Sintomo di una malattia sistemica. Il Qatargate ha visto coinvolti politici e collaboratori italiani e, in misura minore, greci. Da italiani, dovremmo vergognarci per lo scarsissimo spessore istituzionale e morale delle persone che votiamo per rappresentarci. Quando gli emissari del Qatar hanno dovuto individuare i soggetti deboli e pronti a “collaboratore” dietro lauti compensi sottobanco, hanno trovato nel gruppo italiano al Parlamento europeo degli interlocutori pronti a farsi corrompere. Giusta è l’indignazione che serpeggia in questi giorni nel Paese. Tuttavia, non dovremmo nasconderci dietro una foglia di fico. In Europa, l’Italia è uno dei Paesi a più alto tasso di economia sommersa, di mercato “nero”, di evasione fiscale, di illeciti amministrativi, ecc. La nostra classe politica semplicemente riflette la scadente etica pubblica che caratterizza il Paese nel suo complesso. Il punto è che, mentre è vero che questi politici e collaboratori corrotti hanno mostrato di essere indegni di rappresentare l’Italia e di avere incarichi istituzionali, il Paese che li ha eletti non è molto diverso da loro. C’è un sistema marcio a tutti i livelli che dovrebbe far capire che il Qatargate è un sintomo di una malattia cronica e ramificata.
Questione morale, questione spirituale. In una storica intervista del 1981 ad Eugenio Scalfari, Enrico Berlinguer aveva sollevato il tema della “questione morale” della politica italiana. Pochi anni dopo l’intero sistema politico italiano sarebbe crollato sotto il peso di Tangentopoli. In effetti, Berlinguer aveva toccato un punto dolente. C’era un deficit di moralità pubblica nei partiti che era diventato parossistico. Pur pungente, l’analisi di Berlinguer era ancora superficiale. La questione morale non era solo dei partiti e non era solo morale.

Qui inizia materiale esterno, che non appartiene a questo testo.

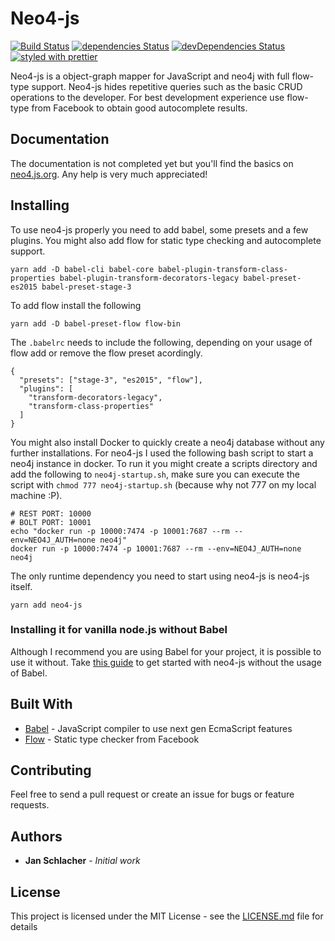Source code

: # Neo4-js

[![Build Status](https://travis-ci.org/JanPeter/neo4js.svg?branch=master)](https://travis-ci.org/JanPeter/neo4js) [![dependencies Status](https://david-dm.org/janpeter/neo4js/status.svg)](https://david-dm.org/janpeter/neo4js) [![devDependencies Status](https://david-dm.org/janpeter/neo4js/dev-status.svg)](https://david-dm.org/janpeter/neo4js?type=dev) [![styled with prettier](https://img.shields.io/badge/styled_with-prettier-ff69b4.svg)](https://github.com/prettier/prettier)

Neo4-js is a object-graph mapper for JavaScript and neo4j with full flow-type support. Neo4-js hides repetitive queries such as the basic CRUD operations to the developer. For best development experience use flow-type from Facebook to obtain good autocomplete results.

## Documentation

The documentation is not completed yet but you'll find the basics on [neo4.js.org](https://neo4.js.org). Any help is very much appreciated!

## Installing

To use neo4-js properly you need to add babel, some presets and a few plugins. You might also add flow for static type checking and autocomplete support.

```
yarn add -D babel-cli babel-core babel-plugin-transform-class-properties babel-plugin-transform-decorators-legacy babel-preset-es2015 babel-preset-stage-3
```

To add flow install the following

```
yarn add -D babel-preset-flow flow-bin
```

The `.babelrc` needs to include the following, depending on your usage of flow add or remove the flow preset acordingly.

```
{
  "presets": ["stage-3", "es2015", "flow"],
  "plugins": [
    "transform-decorators-legacy",
    "transform-class-properties"
  ]
}
```

You might also install Docker to quickly create a neo4j database without any further installations. For neo4-js I used the following bash script to start a neo4j instance in docker. To run it you might create a scripts directory and add the following to `neo4j-startup.sh`, make sure you can execute the script with `chmod 777 neo4j-startup.sh` (because why not 777 on my local machine :P).

```
# REST PORT: 10000
# BOLT PORT: 10001
echo "docker run -p 10000:7474 -p 10001:7687 --rm --env=NEO4J_AUTH=none neo4j"
docker run -p 10000:7474 -p 10001:7687 --rm --env=NEO4J_AUTH=none neo4j
```

The only runtime dependency you need to start using neo4-js is neo4-js itself.

```
yarn add neo4-js
```

### Installing it for vanilla node.js without Babel

Although I recommend you are using Babel for your project, it is possible to use it without. Take [this guide](https://neo4.js.org/docs/vanilla-node-guide.html) to get started with neo4-js without the usage of Babel.

## Built With

* [Babel](https://babeljs.io) - JavaScript compiler to use next gen EcmaScript features
* [Flow](https://flow.org) - Static type checker from Facebook

## Contributing

Feel free to send a pull request or create an issue for bugs or feature requests.

## Authors

* **Jan Schlacher** - *Initial work*

## License

This project is licensed under the MIT License - see the [LICENSE.md](LICENSE.md) file for details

La questione morale intaccava i partiti, ma anche le imprese, le istituzioni, il mercato, le persone. Oltre Berlinguer, bisogna rendersi conto che la questione morale è un cancro diffuso in tutti i gangli della società perché radicato nella perversione del cuore di tutti. Inoltre, c’era e c’è una questione morale perché c’è un problema spirituale a monte. La moralità riflette il tipo di spiritualità diffusa. In Italia, senza che sia mai accaduta una Riforma religiosa (come quella protestante), ha prevalso il codice morale della cultura cattolica con qualche spruzzatina (peraltro poco influente) di pepe liberal-risorgimentale e poi di sale fascista e comunista. Se abbiamo una questione morale grossa quanto una casa è perché la nostra cultura italiana si è attorcigliata intorno ad un impianto morale legalista e lassista, formalmente esigente e praticamente assolutorio, doppiogiochista e doppiopesista.
Tangentopoli, affittopoli, parentopoli … ora il Qatargate. Tutti frutti marci di una cultura malata che abbisogna di una riforma spirituale.